No
ano passado o mercado de trabalho encolheu, fortemente. É até óbvio. Aqui e no
mundo a pandemia foi devastadora para o emprego. A equipe econômica de Jair
Bolsonaro quer fazer crer que houve criação de emprego e que ao fim do ano o
país tinha 142.690 de vagas a mais com carteira assinada do que em 2019. No
mesmo dia, no mesmo governo, a informação do IBGE é que no trimestre terminado
em novembro havia 3,5 milhões de trabalhadores a menos com carteira assinada em
relação a 2019. No mercado como um todo, a queda é de 8,8 milhões de pessoas
ocupadas.
O
Caged, divulgado pelo Ministério da Economia, registra as demissões e
contratações do mercado formal. O IBGE faz a Pesquisa Nacional por Amostra de
Domicílios (Pnad). Eles medem coisas diferentes, mas quando o IBGE diz que são
empregados com carteira está, teoricamente, medindo a mesma parcela do mercado
de trabalho que o Caged. Em algum momento, deveriam convergir, mas estão
discrepantes.
O ministro Paulo Guedes anunciou o número do Caged, que registrava perda de emprego, 67 mil em dezembro, mas que terminava o ano com o saldo positivo. E o fez repetindo discurso político com comparações com o pior período petista.
Uma perda de tempo, porque ele poderia até contar uma boa história comparando esse ano singular que foi 2020 com o que poderia ter sido. As medidas do governo de fato atenuaram as demissões e a recessão. O PIB deve ter uma queda em torno de 4,5%. As previsões iniciais eram bem piores. Mas não há como negar que foi um ano terrível para o mercado de trabalho.
O
economista Daniel Duque, do Ibre/FGV, que foi um dos primeiros a alertar para a
diferença que estava acontecendo entre o Caged e o IBGE, tinha no começo duas
hipóteses para a discrepância: subnotificação e metodologia.
—
A subnotificacão aconteceu mais no meio da pandemia, lá para abril a junho —
explicou.
O
Caged é feito a partir da informação das empresas.
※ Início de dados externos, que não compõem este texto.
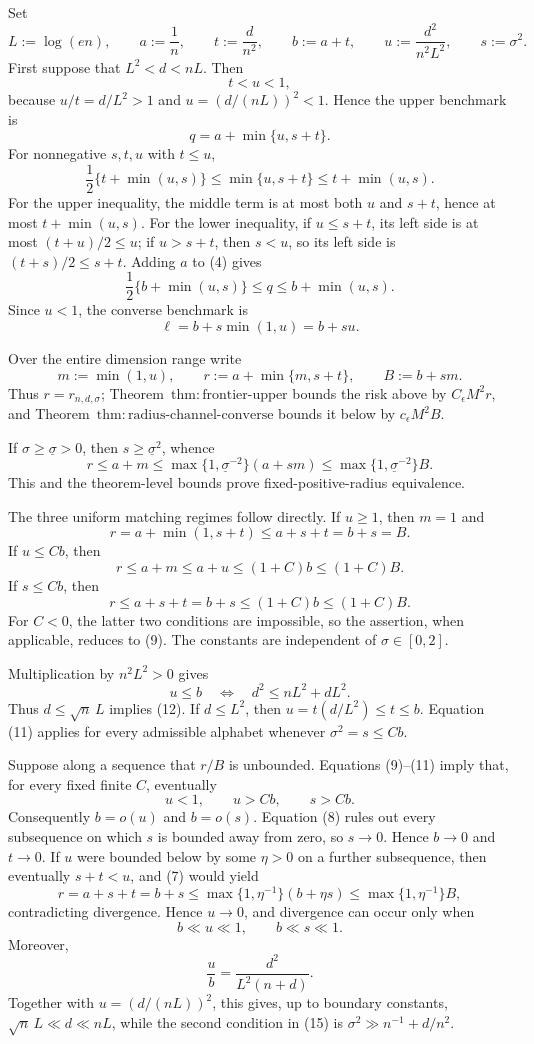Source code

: Set
\[
 L:=\log(en),\qquad a:=\frac1n,\qquad t:=\frac d{n^2},
 \qquad b:=a+t,\qquad u:=\frac{d^2}{n^2L^2},
 \qquad s:=\sigma^2.
\tag{1}
\]
First suppose that \(L^2<d<nL\).  Then
\[
 t<u<1,
\tag{2}
\]
because \(u/t=d/L^2>1\) and \(u=(d/(nL))^2<1\).  Hence the upper benchmark is
\[
 q=a+\min\{u,s+t\}.
\tag{3}
\]
For nonnegative \(s,t,u\) with \(t\le u\),
\[
 \frac12\{t+\min(u,s)\}
 \le \min\{u,s+t\}
 \le t+\min(u,s).
\tag{4}
\]
For the upper inequality, the middle term is at most both \(u\) and \(s+t\), hence at most \(t+\min(u,s)\).  For the lower inequality, if \(u\le s+t\), its left side is at most \((t+u)/2\le u\); if \(u>s+t\), then \(s<u\), so its left side is \((t+s)/2\le s+t\).  Adding \(a\) to (4) gives
\[
 \frac12\{b+\min(u,s)\}
 \le q\le b+\min(u,s).
\tag{5}
\]
Since \(u<1\), the converse benchmark is
\[
 \ell=b+s\min(1,u)=b+su.
\tag{6}
\]

Over the entire dimension range write
\[
 m:=\min(1,u),\qquad
 r:=a+\min\{m,s+t\},\qquad
 B:=b+sm.
\tag{7}
\]
Thus \(r=r_{n,d,\sigma}\); Theorem~\(\mathrm{thm:frontier\text{-}upper}\) bounds the risk above by \(C_\epsilon M^2r\), and Theorem~\(\mathrm{thm:radius\text{-}channel\text{-}converse}\) bounds it below by \(c_\epsilon M^2B\).

If \(\sigma\ge\underline\sigma>0\), then \(s\ge\underline\sigma^2\), whence
\[
 r\le a+m
 \le \max\{1,\underline\sigma^{-2}\}(a+sm)
 \le \max\{1,\underline\sigma^{-2}\}B.
\tag{8}
\]
This and the theorem-level bounds prove fixed-positive-radius equivalence.

The three uniform matching regimes follow directly.  If \(u\ge1\), then \(m=1\) and
\[
 r=a+\min(1,s+t)\le a+s+t=b+s=B.
\tag{9}
\]
If \(u\le Cb\), then
\[
 r\le a+m\le a+u\le(1+C)b\le(1+C)B.
\tag{10}
\]
If \(s\le Cb\), then
\[
 r\le a+s+t=b+s\le(1+C)b\le(1+C)B.
\tag{11}
\]
For \(C<0\), the latter two conditions are impossible, so the assertion, when applicable, reduces to (9).  The constants are independent of \(\sigma\in[0,2]\).

Multiplication by \(n^2L^2>0\) gives
\[
 u\le b
 \quad\Longleftrightarrow\quad
 d^2\le nL^2+dL^2.
\tag{12}
\]
Thus \(d\le\sqrt n\,L\) implies (12).  If \(d\le L^2\), then \(u=t(d/L^2)\le t\le b\).  Equation (11) applies for every admissible alphabet whenever \(\sigma^2=s\le Cb\).

Suppose along a sequence that \(r/B\) is unbounded.  Equations (9)--(11) imply that, for every fixed finite \(C\), eventually
\[
 u<1,\qquad u>Cb,\qquad s>Cb.
\tag{13}
\]
Consequently \(b=o(u)\) and \(b=o(s)\).  Equation (8) rules out every subsequence on which \(s\) is bounded away from zero, so \(s\to0\).  Hence \(b\to0\) and \(t\to0\).  If \(u\) were bounded below by some \(\eta>0\) on a further subsequence, then eventually \(s+t<u\), and (7) would yield
\[
 r=a+s+t=b+s
 \le \max\{1,\eta^{-1}\}(b+\eta s)
 \le \max\{1,\eta^{-1}\}B,
\tag{14}
\]
contradicting divergence.  Hence \(u\to0\), and divergence can occur only when
\[
 b\ll u\ll1,
 \qquad b\ll s\ll1.
\tag{15}
\]
Moreover,
\[
 \frac ub=\frac{d^2}{L^2(n+d)}.
\tag{16}
\]
Together with \(u=(d/(nL))^2\), this gives, up to boundary constants, \(\sqrt n\,L\ll d\ll nL\), while the second condition in (15) is \(\sigma^2\gg n^{-1}+d/n^2\).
Muitas fecharam as portas e
nada informaram. Houve dificuldade de registro também por causa de mudança na
metodologia que houve em janeiro do ano passado. Emprego intermitente antes não
era obrigado a informar. Agora no novo Caged é. Há outras alterações que
parecem confusas até para os especialistas.
—
A questão toda é que quando a gente tem uma série é preciso ter referência
sobre como ela se comporta. O Caged sempre teve correspondência boa com o PIB e
nível de atividade. Quando acelera, tem emprego e vice-versa. O novo Caged a
gente não sabe mais a referência. Num ano de queda do PIB, há geração líquida
de 142 mil vagas — diz Daniel Duque.
E
o IBGE, o que disse ontem? A Pnad mostra dados trimestrais. De setembro a
novembro o Brasil chegou a uma taxa de 14,1% de desocupação, ligeiramente menor
do que no trimestre anterior terminado em agosto. Mas representando 14 milhões
de pessoas desempregadas, ou seja, procuraram emprego e não encontraram. Com a
pandemia, a necessidade de distanciamento social, as medidas restritivas mais
severas, muita gente nem procura emprego. Então não entra na estatística. Os
desalentados, que nem pensam em procurar, são 5,7 milhões. Há uma grande
tragédia no mercado de trabalho. Não adianta agarrar-se a um dado que deu
positivo para elogiar-se e atacar o adversário político. Ademais, Ministério da
Economia deveria ser técnico, e não ficar todo o dia atravessando a rua para
brigar do outro lado.
Daniel
Duque ajuda a entender essa complexidade que está sendo medir o que acontece no
mercado de trabalho no meio da pandemia:
—
Pnad e Caged contam histórias muito diferentes. Desde o início da pandemia, o
Caged mostrava uma queda muito menor do emprego, e depois passou a mostrar uma
recuperação mais forte do que o dado da Pnad para o emprego formal. O IBGE,
quando mostra a recuperação do emprego, é principalmente do informal. Eu tendo
a acreditar mais na Pnad Contínua por vários motivos. Um deles é que tem maior
correspondência com a atividade econômica.
Equipe econômica que se agarra a um número parcial positivo e não vê o todo não ajuda muito a enfrentar a crise. Até porque nós estamos em novo agravamento do número de mortes e contágios, e há muita incerteza na economia. O país tem um outro ano duro pela frente em que a capacidade de formulação de políticas para atenuar os problemas será novamente exigida.